BMC Bioinformatics

official impact factor 3.03

Open Access Methodology article

Global haplotype partitioning for maximal associated SNP pairs

Ali Katanforoush1*, Mehdi Sadeghi2,3, Hamid Pezeshk4 and Elahe Elahi5

Author Affiliations

1 Institute of Biochemistry and Biophysics, University of Tehran, Tehran, Iran

2 National Institute of Genetics Engineering and Biotechnology, Tehran, Iran

3 School of Computer Science, Institute for Studies in Theoretical Physics and Mathematics, Tehran, Iran

4 School of Mathematics, Statistics and Computer Science, and Center of Excellence in Biomathematics, College of Science, University of Tehran, Tehran, Iran

5 Department of Biology, College of Science, University of Tehran, Tehran, Iran

For all author emails, please log on.

BMC Bioinformatics 2009, 10:269 doi:10.1186/1471-2105-10-269

Published: 27 August 2009

Abstract

Background

Global partitioning based on pairwise associations of SNPs has not previously been used to define haplotype blocks within genomes. Here, we define an association index based on LD between SNP pairs. We use the Fisher's exact test to assess the statistical significance of the LD estimator. By this test, each SNP pair is characterized as associated, independent, or not-statistically-significant. We set limits on the maximum acceptable proportion of independent pairs within all blocks and search for the partitioning with maximal proportion of associated SNP pairs. Essentially, this model is reduced to a constrained optimization problem, the solution of which is obtained by iterating a dynamic programming algorithm.

Results

In comparison with other methods, our algorithm reports blocks of larger average size.
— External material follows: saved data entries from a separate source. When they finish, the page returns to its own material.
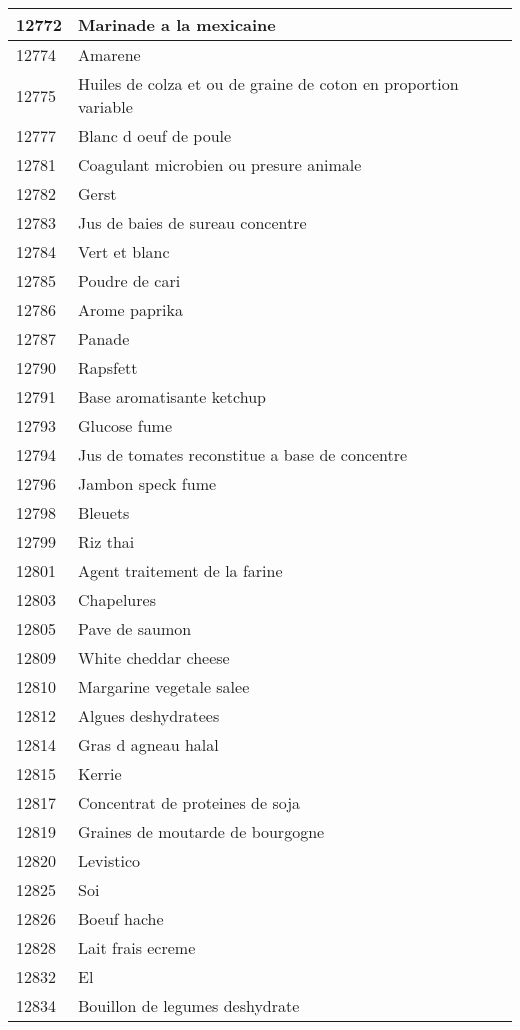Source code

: \begin{longtable}{|l|l|}
12772 & Marinade a la mexicaine \\ \hline 
12774 & Amarene \\ \hline 
12775 & Huiles de colza et ou de graine de coton en proportion variable \\ \hline 
12777 & Blanc d oeuf de poule \\ \hline 
12781 & Coagulant microbien ou presure animale \\ \hline 
12782 & Gerst \\ \hline 
12783 & Jus de baies de sureau concentre \\ \hline 
12784 & Vert et blanc \\ \hline 
12785 & Poudre de cari \\ \hline 
12786 & Arome paprika \\ \hline 
12787 & Panade \\ \hline 
12790 & Rapsfett \\ \hline 
12791 & Base aromatisante ketchup \\ \hline 
12793 & Glucose fume \\ \hline 
12794 & Jus de tomates reconstitue a base de concentre \\ \hline 
12796 & Jambon speck fume \\ \hline 
12798 & Bleuets \\ \hline 
12799 & Riz thai \\ \hline 
12801 & Agent traitement de la farine \\ \hline 
12803 & Chapelures \\ \hline 
12805 & Pave de saumon \\ \hline 
12809 & White cheddar cheese \\ \hline 
12810 & Margarine vegetale salee \\ \hline 
12812 & Algues deshydratees \\ \hline 
12814 & Gras d agneau halal \\ \hline 
12815 & Kerrie \\ \hline 
12817 & Concentrat de proteines de soja \\ \hline 
12819 & Graines de moutarde de bourgogne \\ \hline 
12820 & Levistico \\ \hline 
12825 & Soi \\ \hline 
12826 & Boeuf hache \\ \hline 
12828 & Lait frais ecreme \\ \hline 
12832 & El \\ \hline 
12834 & Bouillon de legumes deshydrate \\ \hline 

\end{longtable}
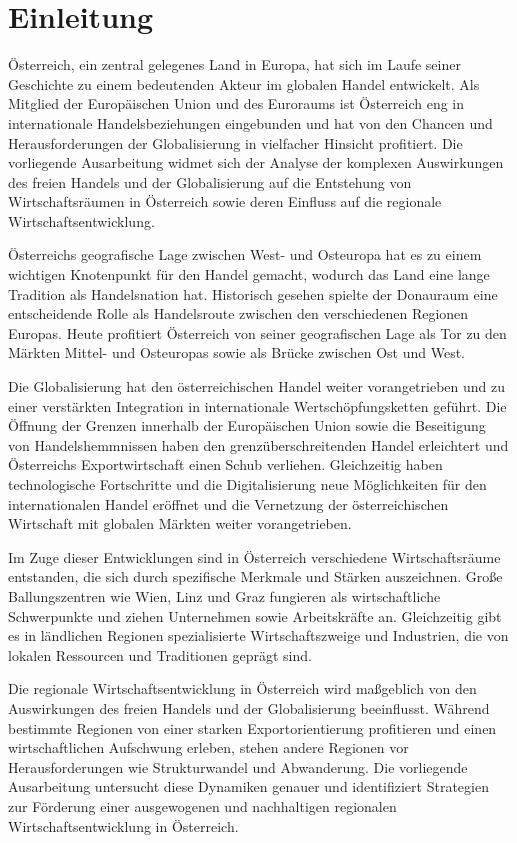 \section{Einleitung}

Österreich, ein zentral gelegenes Land in Europa, hat sich im Laufe seiner Geschichte zu einem bedeutenden Akteur im globalen Handel entwickelt. Als Mitglied der Europäischen Union und des Euroraums ist Österreich eng in internationale Handelsbeziehungen eingebunden und hat von den Chancen und Herausforderungen der Globalisierung in vielfacher Hinsicht profitiert. Die vorliegende Ausarbeitung widmet sich der Analyse der komplexen Auswirkungen des freien Handels und der Globalisierung auf die Entstehung von Wirtschaftsräumen in Österreich sowie deren Einfluss auf die regionale Wirtschaftsentwicklung.

Österreichs geografische Lage zwischen West- und Osteuropa hat es zu einem wichtigen Knotenpunkt für den Handel gemacht, wodurch das Land eine lange Tradition als Handelsnation hat. Historisch gesehen spielte der Donauraum eine entscheidende Rolle als Handelsroute zwischen den verschiedenen Regionen Europas. Heute profitiert Österreich von seiner geografischen Lage als Tor zu den Märkten Mittel- und Osteuropas sowie als Brücke zwischen Ost und West.

Die Globalisierung hat den österreichischen Handel weiter vorangetrieben und zu einer verstärkten Integration in internationale Wertschöpfungsketten geführt. Die Öffnung der Grenzen innerhalb der Europäischen Union sowie die Beseitigung von Handelshemmnissen haben den grenzüberschreitenden Handel erleichtert und Österreichs Exportwirtschaft einen Schub verliehen. Gleichzeitig haben technologische Fortschritte und die Digitalisierung neue Möglichkeiten für den internationalen Handel eröffnet und die Vernetzung der österreichischen Wirtschaft mit globalen Märkten weiter vorangetrieben.

Im Zuge dieser Entwicklungen sind in Österreich verschiedene Wirtschaftsräume entstanden, die sich durch spezifische Merkmale und Stärken auszeichnen. Große Ballungszentren wie Wien, Linz und Graz fungieren als wirtschaftliche Schwerpunkte und ziehen Unternehmen sowie Arbeitskräfte an. Gleichzeitig gibt es in ländlichen Regionen spezialisierte Wirtschaftszweige und Industrien, die von lokalen Ressourcen und Traditionen geprägt sind.

Die regionale Wirtschaftsentwicklung in Österreich wird maßgeblich von den Auswirkungen des freien Handels und der Globalisierung beeinflusst. Während bestimmte Regionen von einer starken Exportorientierung profitieren und einen wirtschaftlichen Aufschwung erleben, stehen andere Regionen vor Herausforderungen wie Strukturwandel und Abwanderung. Die vorliegende Ausarbeitung untersucht diese Dynamiken genauer und identifiziert Strategien zur Förderung einer ausgewogenen und nachhaltigen regionalen Wirtschaftsentwicklung in Österreich.
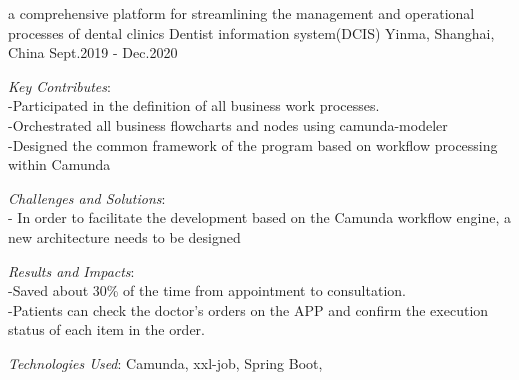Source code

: \begin{cventries}
{\begin{cvitems}
      \end{cvitems}
    }
  \cventry
    {a comprehensive platform for streamlining the management and operational processes of dental clinics} %
    {Dentist information system({DCIS})} %
    {Yinma, Shanghai, China} %
    {Sept.2019 - Dec.2020} %
    {
      \begin{cvitems} %
        \item {\textit{Key Contributes}:  \\-Participated in the definition of all business work processes. \\-Orchestrated all business flowcharts and nodes using camunda-modeler \\-Designed the common framework of the program based on workflow processing within Camunda}
        \item {\textit{Challenges and Solutions}: \\- In order to facilitate the development based on the Camunda workflow engine, a new architecture needs to be designed}
        \item {\textit{Results and Impacts}: \\-Saved about 30\% of the time from appointment to  consultation. \\-Patients can check the doctor's orders on the APP and confirm the execution status of each item in the order.}
        \item {\textit{Technologies Used}: Camunda, xxl-job, Spring Boot, }
      \end{cvitems}
    }




\end{cventries}
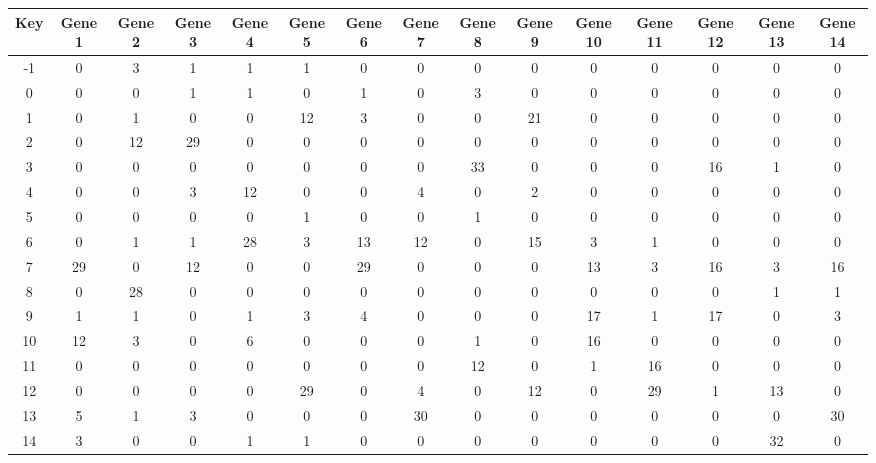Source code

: \begin{tabular}{|c|c|c|c|c|c|c|c|c|c|c|c|c|c|c|}
\hline
Key & Gene 1 & Gene 2 & Gene 3 & Gene 4 & Gene 5 & Gene 6 & Gene 7 & Gene 8 & Gene 9 & Gene 10 & Gene 11 & Gene 12 & Gene 13 & Gene 14 \\
\hline
-1 & 0 & 3 & 1 & 1 & 1 & 0 & 0 & 0 & 0 & 0 & 0 & 0 & 0 & 0 \\
0 & 0 & 0 & 1 & 1 & 0 & 1 & 0 & 3 & 0 & 0 & 0 & 0 & 0 & 0 \\
1 & 0 & 1 & 0 & 0 & 12 & 3 & 0 & 0 & 21 & 0 & 0 & 0 & 0 & 0 \\
2 & 0 & 12 & 29 & 0 & 0 & 0 & 0 & 0 & 0 & 0 & 0 & 0 & 0 & 0 \\
3 & 0 & 0 & 0 & 0 & 0 & 0 & 0 & 33 & 0 & 0 & 0 & 16 & 1 & 0 \\
4 & 0 & 0 & 3 & 12 & 0 & 0 & 4 & 0 & 2 & 0 & 0 & 0 & 0 & 0 \\
5 & 0 & 0 & 0 & 0 & 1 & 0 & 0 & 1 & 0 & 0 & 0 & 0 & 0 & 0 \\
6 & 0 & 1 & 1 & 28 & 3 & 13 & 12 & 0 & 15 & 3 & 1 & 0 & 0 & 0 \\
7 & 29 & 0 & 12 & 0 & 0 & 29 & 0 & 0 & 0 & 13 & 3 & 16 & 3 & 16 \\
8 & 0 & 28 & 0 & 0 & 0 & 0 & 0 & 0 & 0 & 0 & 0 & 0 & 1 & 1 \\
9 & 1 & 1 & 0 & 1 & 3 & 4 & 0 & 0 & 0 & 17 & 1 & 17 & 0 & 3 \\
10 & 12 & 3 & 0 & 6 & 0 & 0 & 0 & 1 & 0 & 16 & 0 & 0 & 0 & 0 \\
11 & 0 & 0 & 0 & 0 & 0 & 0 & 0 & 12 & 0 & 1 & 16 & 0 & 0 & 0 \\
12 & 0 & 0 & 0 & 0 & 29 & 0 & 4 & 0 & 12 & 0 & 29 & 1 & 13 & 0 \\
13 & 5 & 1 & 3 & 0 & 0 & 0 & 30 & 0 & 0 & 0 & 0 & 0 & 0 & 30 \\
14 & 3 & 0 & 0 & 1 & 1 & 0 & 0 & 0 & 0 & 0 & 0 & 0 & 32 & 0 \\
\hline
\end{tabular}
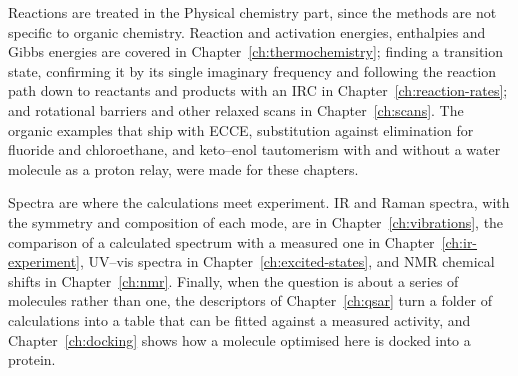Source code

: Reactions are treated in the Physical chemistry part, since the methods are not specific to organic chemistry. Reaction and activation energies, enthalpies and Gibbs energies are covered in Chapter~\ref{ch:thermochemistry}; finding a transition state, confirming it by its single imaginary frequency and following the reaction path down to reactants and products with an IRC in Chapter~\ref{ch:reaction-rates}; and rotational barriers and other relaxed scans in Chapter~\ref{ch:scans}. The organic examples that ship with ECCE, substitution against elimination for fluoride and chloroethane, and keto--enol tautomerism with and without a water molecule as a proton relay, were made for these chapters.

Spectra are where the calculations meet experiment. IR and Raman spectra, with the symmetry and composition of each mode, are in Chapter~\ref{ch:vibrations}, the comparison of a calculated spectrum with a measured one in Chapter~\ref{ch:ir-experiment}, UV--vis spectra in Chapter~\ref{ch:excited-states}, and NMR chemical shifts in Chapter~\ref{ch:nmr}. Finally, when the question is about a series of molecules rather than one, the descriptors of Chapter~\ref{ch:qsar} turn a folder of calculations into a table that can be fitted against a measured activity, and Chapter~\ref{ch:docking} shows how a molecule optimised here is docked into a protein.
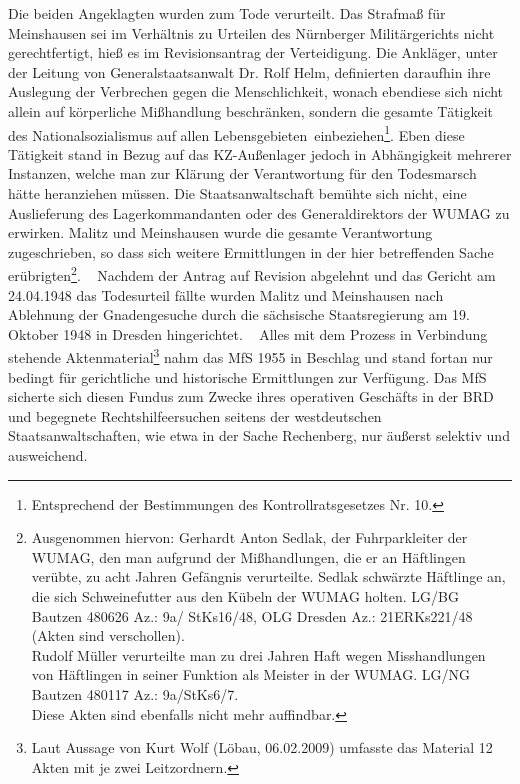 \documentclass[a4paper,12pt,ngerman,
]{nisebook}
\begin{document}
Die beiden Angeklagten wurden zum Tode verurteilt. \glqq Das Strafmaß für Meinshausen sei im Verhältnis zu Urteilen des Nürnberger Militärgerichts nicht gerechtfertigt\grqq, hieß es im Revisionsantrag der Verteidigung. Die Ankläger, unter der Leitung von Generalstaatsanwalt Dr. Rolf Helm, definierten daraufhin ihre Auslegung der \glqq Verbrechen gegen die Menschlichkeit\grqq, wonach ebendiese sich nicht allein auf körperliche Mißhandlung beschränken, sondern \glqq die gesamte Tätigkeit des Nationalsozialismus auf allen Lebensgebieten\grqq~einbeziehen\footnote{Entsprechend der Bestimmungen des Kontrollratsgesetzes Nr. 10.}.
Eben diese Tätigkeit stand in Bezug auf das KZ-Außenlager jedoch in Abhängigkeit mehrerer Instanzen, welche man zur Klärung der Verantwortung für den Todesmarsch hätte heranziehen müssen. Die Staatsanwaltschaft bemühte sich nicht, eine Auslieferung des Lagerkommandanten oder des Generaldirektors der WUMAG zu erwirken. Malitz und Meinshausen wurde die gesamte Verantwortung zugeschrieben, so dass sich weitere Ermittlungen in der hier betreffenden Sache erübrigten\footnote{Ausgenommen hiervon: Gerhardt Anton Sedlak, der Fuhrparkleiter der WUMAG, den man aufgrund der Mißhandlungen, die er an Häftlingen verübte, zu acht Jahren Gefängnis verurteilte. Sedlak schwärzte Häftlinge an, die sich Schweinefutter aus den Kübeln der WUMAG holten. LG/BG Bautzen 480626 Az.: 9a/ StKs16/48, OLG Dresden Az.: 21ERKs221/48 (Akten sind verschollen). \\ Rudolf Müller verurteilte man zu drei Jahren Haft wegen Misshandlungen von Häftlingen in seiner Funktion als Meister in der WUMAG. LG/NG Bautzen 480117 Az.: 9a/StKs6/7. \\
Diese Akten sind ebenfalls nicht mehr auffindbar.}.
~\newline
Nachdem der Antrag auf Revision abgelehnt und das Gericht am 24.04.1948 das Todesurteil fällte wurden Malitz und Meinshausen nach Ablehnung der Gnadengesuche durch die sächsische Staatsregierung am 19. Oktober 1948 in Dresden hingerichtet. 
~\newline
Alles mit dem Prozess in Verbindung stehende Aktenmaterial\footnote{Laut Aussage von Kurt Wolf (Löbau, 06.02.2009) umfasste das Material 12 Akten mit je zwei Leitzordnern.} nahm das MfS 1955 in Beschlag und stand fortan nur bedingt für gerichtliche und historische Ermittlungen zur Verfügung.
Das MfS sicherte sich diesen Fundus zum Zwecke ihres operativen Geschäfts in der BRD und begegnete Rechtshilfeersuchen seitens der westdeutschen Staatsanwaltschaften, wie etwa in der Sache Rechenberg, nur äußerst selektiv und ausweichend.
\end{document}
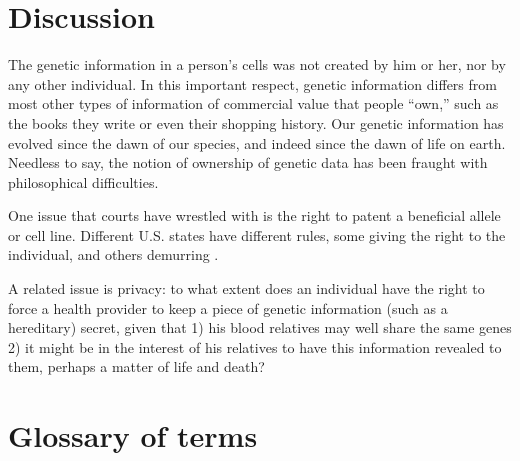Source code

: \documentclass{article}
\begin{document}
\section{Discussion}
The genetic information in a person's cells was not created by him or her, nor by any other individual. In this important respect, genetic information differs from most other types of information of commercial value that people ``own,'' such as the books they write or even their shopping history. Our genetic information has evolved since the dawn of our species, and indeed since the dawn of life on earth. Needless to say, the notion of ownership of genetic data has been fraught with philosophical difficulties.

One issue that courts have wrestled with is the right to patent a beneficial allele or cell line. Different U.S. states have different rules, some giving the right to the individual, and others demurring \cite{john-moore-who-owns-your-genetic-information}.

A related issue is  privacy: to what extent does an individual have the right to force a health provider to keep a piece of genetic information (such as a hereditary) secret, given that 1) his blood relatives may well share the same genes 2) it might be in the interest of his relatives to have this information revealed to them, perhaps a matter of life and death?


\section{Glossary of terms}


\end{document}
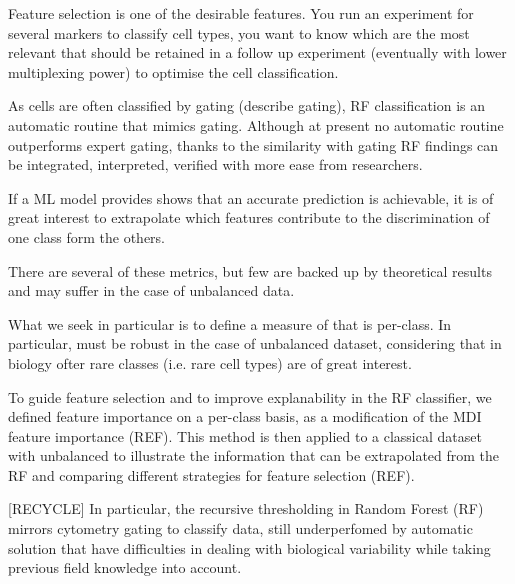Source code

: \documentclass[12pt,a4paper]{article}
\theoremstyle{definition}
\theoremstyle{plain}
\theoremstyle{remark}
\begin{document}
Feature selection is one of the desirable features. You run an experiment for several markers to classify cell types, you want to know which are the most relevant that should be retained in a follow up experiment (eventually with lower multiplexing power) to optimise the cell classification.

As cells are often classified by gating (describe gating), RF classification is an automatic routine that mimics gating. Although at present no automatic routine outperforms expert gating, thanks to the similarity with gating RF findings can be integrated, interpreted, verified with more ease from researchers.

If a ML model provides shows that an accurate prediction is achievable, it is of great interest to extrapolate which features contribute to the discrimination of one class form the others.  

There are several of these metrics, but few are backed up by theoretical results and may suffer in the case of unbalanced data.

What we seek in particular is to define a measure of that is per-class. In particular, must be robust in the case of unbalanced dataset, considering that in biology ofter rare classes (i.e. rare cell types) are of great interest.

To guide feature selection and to improve explanability in the RF classifier, we defined feature importance on a per-class basis, as a modification of the MDI feature importance (REF). This method is then applied to a classical dataset with unbalanced to illustrate the information that can be extrapolated from the RF and comparing different strategies for feature selection (REF).




[RECYCLE] In particular, the recursive thresholding in Random Forest (RF) mirrors cytometry gating to classify data, still underperfomed by automatic solution that have difficulties in dealing with biological variability while taking previous field knowledge into account.
\end{document}
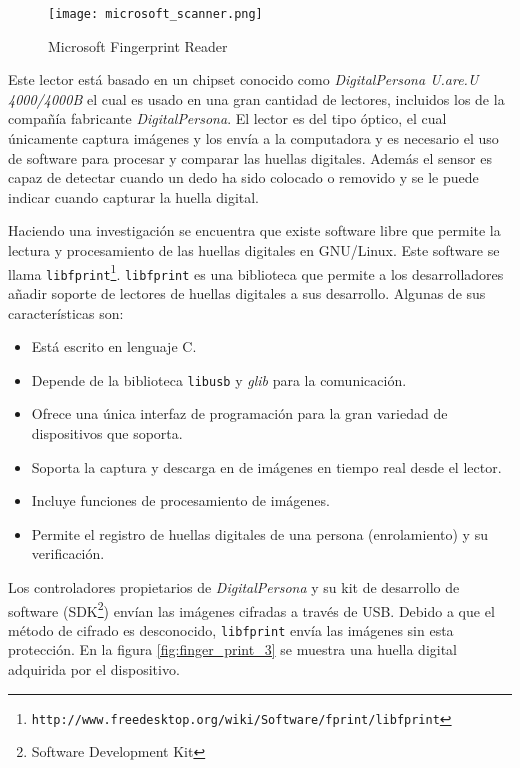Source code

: \begin{figure}[htb]
 \begin{center}
  \texttt{[image: microsoft\_scanner.png]}
 \end{center}
 \caption{Microsoft Fingerprint Reader}
 \label{fig:finger_print_2}
\end{figure}

Este lector está basado en un chipset conocido como \textit{DigitalPersona U.are.U 4000/4000B} el cual es usado en una gran cantidad de lectores, incluidos los de la compañía fabricante \textit{DigitalPersona}. El lector es del tipo óptico, el cual únicamente captura imágenes y los envía a la computadora y es necesario el uso de software para procesar y comparar las huellas digitales. Además el sensor es capaz de detectar cuando un dedo ha sido colocado o removido y se le puede indicar cuando capturar la huella digital.

Haciendo una investigación se encuentra que existe software libre que permite la lectura y procesamiento de las huellas digitales en GNU/Linux. Este software se llama \texttt{libfprint\footnote{http://www.freedesktop.org/wiki/Software/fprint/libfprint}}.  \texttt{libfprint} es una biblioteca que permite a los desarrolladores añadir soporte de lectores de huellas digitales a sus desarrollo. Algunas de sus características son:

\begin{itemize}
 \item Está escrito en lenguaje C.
 \item Depende de la biblioteca \texttt{libusb} y \textit{glib} para la comunicación.
 \item Ofrece una única interfaz de programación para la gran variedad de dispositivos que soporta.
 \item Soporta la captura y descarga en de imágenes en tiempo real desde el lector.
 \item Incluye funciones de procesamiento de imágenes.
 \item Permite el registro de huellas digitales de una persona (enrolamiento) y su verificación.
\end{itemize}

Los controladores propietarios de \textit{DigitalPersona} y su kit de desarrollo de software (SDK\footnote{Software Development Kit}) envían las imágenes cifradas a través de USB. Debido a que el método de cifrado es desconocido,  \texttt{libfprint} envía las imágenes sin esta protección. En la figura \ref{fig:finger_print_3} se muestra una huella digital adquirida por el dispositivo.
Nevertheless, the haplotype diversity within the blocks is captured by a small number of tagSNPs. Resampling HapMap haplotypes under a block-based model of recombination showed that our algorithm is robust in reproducing the same partitioning for recombinant samples. Our algorithm performed better than previously reported models in a case-control association study aimed at mapping a single locus trait, based on simulation results that were evaluated by a block-based statistical test. Compared to methods of haplotype block partitioning, we performed best on detection of recombination hotspots.

Conclusion

Our proposed method divides chromosomes into the regions within which allelic associations of SNP pairs are maximized. This approach presents a native design for dimension reduction in genome-wide association studies. Our results show that the pairwise allelic association of SNPs can describe various features of genomic variation, in particular recombination hotspots.